◆ **Task instructions**: What you return should be every line below, word for word, and none of the images.
── Information supplied ──
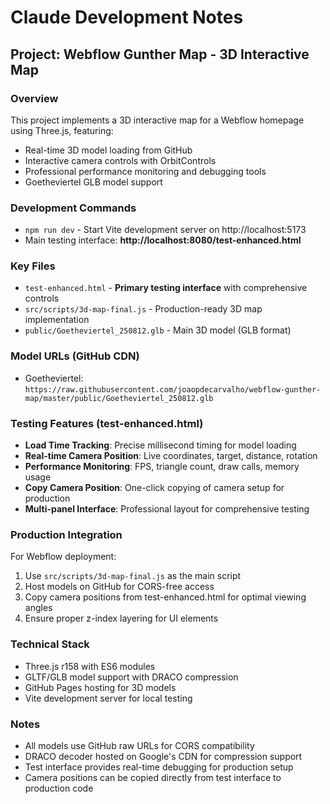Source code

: # Claude Development Notes

## Project: Webflow Gunther Map - 3D Interactive Map

### Overview
This project implements a 3D interactive map for a Webflow homepage using Three.js, featuring:
- Real-time 3D model loading from GitHub
- Interactive camera controls with OrbitControls  
- Professional performance monitoring and debugging tools
- Goetheviertel GLB model support

### Development Commands
- `npm run dev` - Start Vite development server on http://localhost:5173
- Main testing interface: **http://localhost:8080/test-enhanced.html**

### Key Files
- `test-enhanced.html` - **Primary testing interface** with comprehensive controls
- `src/scripts/3d-map-final.js` - Production-ready 3D map implementation
- `public/Goetheviertel_250812.glb` - Main 3D model (GLB format)

### Model URLs (GitHub CDN)
- Goetheviertel: `https://raw.githubusercontent.com/joaopdecarvalho/webflow-gunther-map/master/public/Goetheviertel_250812.glb`

### Testing Features (test-enhanced.html)
- **Load Time Tracking**: Precise millisecond timing for model loading
- **Real-time Camera Position**: Live coordinates, target, distance, rotation
- **Performance Monitoring**: FPS, triangle count, draw calls, memory usage
- **Copy Camera Position**: One-click copying of camera setup for production
- **Multi-panel Interface**: Professional layout for comprehensive testing

### Production Integration
For Webflow deployment:
1. Use `src/scripts/3d-map-final.js` as the main script
2. Host models on GitHub for CORS-free access
3. Copy camera positions from test-enhanced.html for optimal viewing angles
4. Ensure proper z-index layering for UI elements

### Technical Stack
- Three.js r158 with ES6 modules
- GLTF/GLB model support with DRACO compression
- GitHub Pages hosting for 3D models
- Vite development server for local testing

### Notes
- All models use GitHub raw URLs for CORS compatibility
- DRACO decoder hosted on Google's CDN for compression support
- Test interface provides real-time debugging for production setup
- Camera positions can be copied directly from test interface to production code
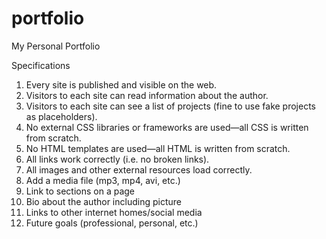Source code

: # portfolio
My Personal Portfolio 

Specifications
1. Every site is published and visible on the web.
2. Visitors to each site can read information about the author.
3. Visitors to each site can see a list of projects (fine to use fake projects as placeholders).
4. No external CSS libraries or frameworks are used—all CSS is written from scratch.
5. No HTML templates are used—all HTML is written from scratch.
6. All links work correctly (i.e. no broken links).
7. All images and other external resources load correctly.
8. Add a media file (mp3, mp4, avi, etc.)
9. Link to sections on a page 
10. Bio about the author including picture
11. Links to other internet homes/social media
12. Future goals (professional, personal, etc.)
───
◆ **Result for this exercise**:
Source code

: # Claude Development Notes

## Project: Webflow Gunther Map - 3D Interactive Map

### Overview
This project implements a 3D interactive map for a Webflow homepage using Three.js, featuring:
- Real-time 3D model loading from GitHub
- Interactive camera controls with OrbitControls  
- Professional performance monitoring and debugging tools
- Goetheviertel GLB model support

### Development Commands
- `npm run dev` - Start Vite development server on http://localhost:5173
- Main testing interface: **http://localhost:8080/test-enhanced.html**

### Key Files
- `test-enhanced.html` - **Primary testing interface** with comprehensive controls
- `src/scripts/3d-map-final.js` - Production-ready 3D map implementation
- `public/Goetheviertel_250812.glb` - Main 3D model (GLB format)

### Model URLs (GitHub CDN)
- Goetheviertel: `https://raw.githubusercontent.com/joaopdecarvalho/webflow-gunther-map/master/public/Goetheviertel_250812.glb`

### Testing Features (test-enhanced.html)
- **Load Time Tracking**: Precise millisecond timing for model loading
- **Real-time Camera Position**: Live coordinates, target, distance, rotation
- **Performance Monitoring**: FPS, triangle count, draw calls, memory usage
- **Copy Camera Position**: One-click copying of camera setup for production
- **Multi-panel Interface**: Professional layout for comprehensive testing

### Production Integration
For Webflow deployment:
1. Use `src/scripts/3d-map-final.js` as the main script
2. Host models on GitHub for CORS-free access
3. Copy camera positions from test-enhanced.html for optimal viewing angles
4. Ensure proper z-index layering for UI elements

### Technical Stack
- Three.js r158 with ES6 modules
- GLTF/GLB model support with DRACO compression
- GitHub Pages hosting for 3D models
- Vite development server for local testing

### Notes
- All models use GitHub raw URLs for CORS compatibility
- DRACO decoder hosted on Google's CDN for compression support
- Test interface provides real-time debugging for production setup
- Camera positions can be copied directly from test interface to production code
Source code

: # portfolio
My Personal Portfolio 

Specifications
1. Every site is published and visible on the web.
2. Visitors to each site can read information about the author.
3. Visitors to each site can see a list of projects (fine to use fake projects as placeholders).
4. No external CSS libraries or frameworks are used—all CSS is written from scratch.
5. No HTML templates are used—all HTML is written from scratch.
6. All links work correctly (i.e. no broken links).
7. All images and other external resources load correctly.
8. Add a media file (mp3, mp4, avi, etc.)
9. Link to sections on a page 
10. Bio about the author including picture
11. Links to other internet homes/social media
12. Future goals (professional, personal, etc.)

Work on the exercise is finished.